- [What you are asked to do] Each line of the material below with the word "export" is to be reported.
- Opening Delimiter -
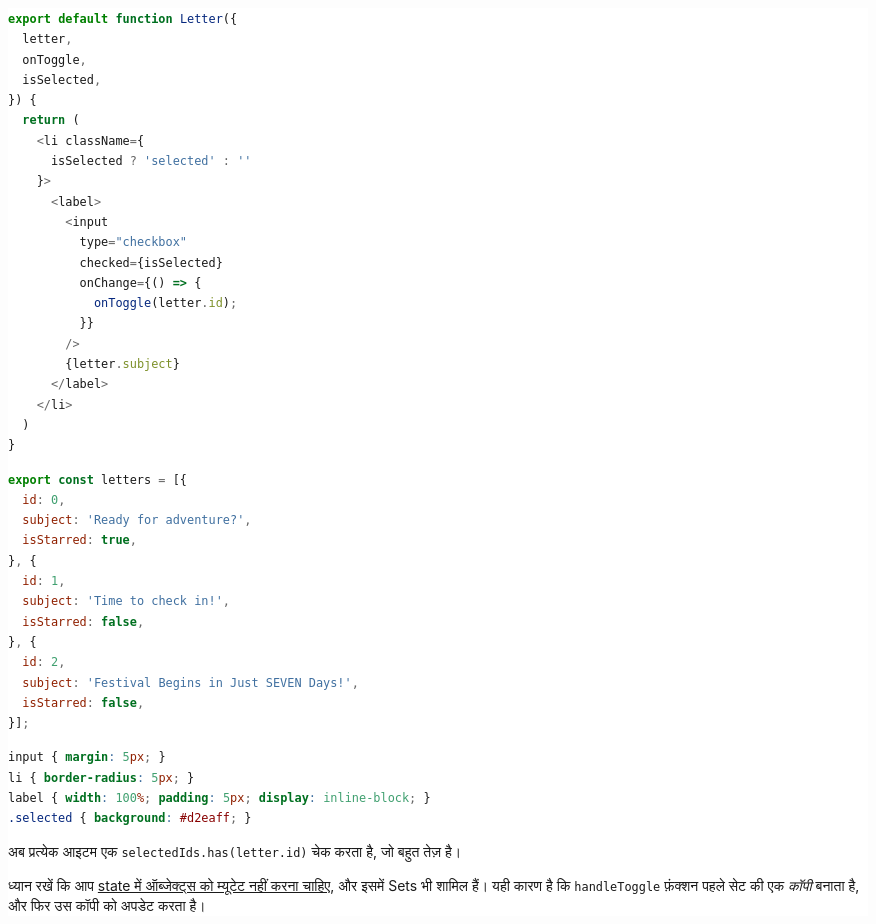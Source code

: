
 ```js Letter.js
export default function Letter({
  letter,
  onToggle,
  isSelected,
}) {
  return (
    <li className={
      isSelected ? 'selected' : ''
    }>
      <label>
        <input
          type="checkbox"
          checked={isSelected}
          onChange={() => {
            onToggle(letter.id);
          }}
        />
        {letter.subject}
      </label>
    </li>
  )
}
```

```js data.js
export const letters = [{
  id: 0,
  subject: 'Ready for adventure?',
  isStarred: true,
}, {
  id: 1,
  subject: 'Time to check in!',
  isStarred: false,
}, {
  id: 2,
  subject: 'Festival Begins in Just SEVEN Days!',
  isStarred: false,
}];
```

```css
input { margin: 5px; }
li { border-radius: 5px; }
label { width: 100%; padding: 5px; display: inline-block; }
.selected { background: #d2eaff; }
```

</Sandpack>

अब प्रत्येक आइटम एक `selectedIds.has(letter.id)` चेक करता है, जो बहुत तेज़ है।

ध्यान रखें कि आप [state में ऑब्जेक्ट्स को म्यूटेट नहीं करना चाहिए](/learn/updating-objects-in-state), और इसमें Sets भी शामिल हैं। यही कारण है कि `handleToggle` फ़ंक्शन पहले सेट की एक *कॉपी* बनाता है, और फिर उस कॉपी को अपडेट करता है।

</Solution>

</Challenges>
- Closing Delimiter -
- [Task response]
export default function Letter({
export const letters = [{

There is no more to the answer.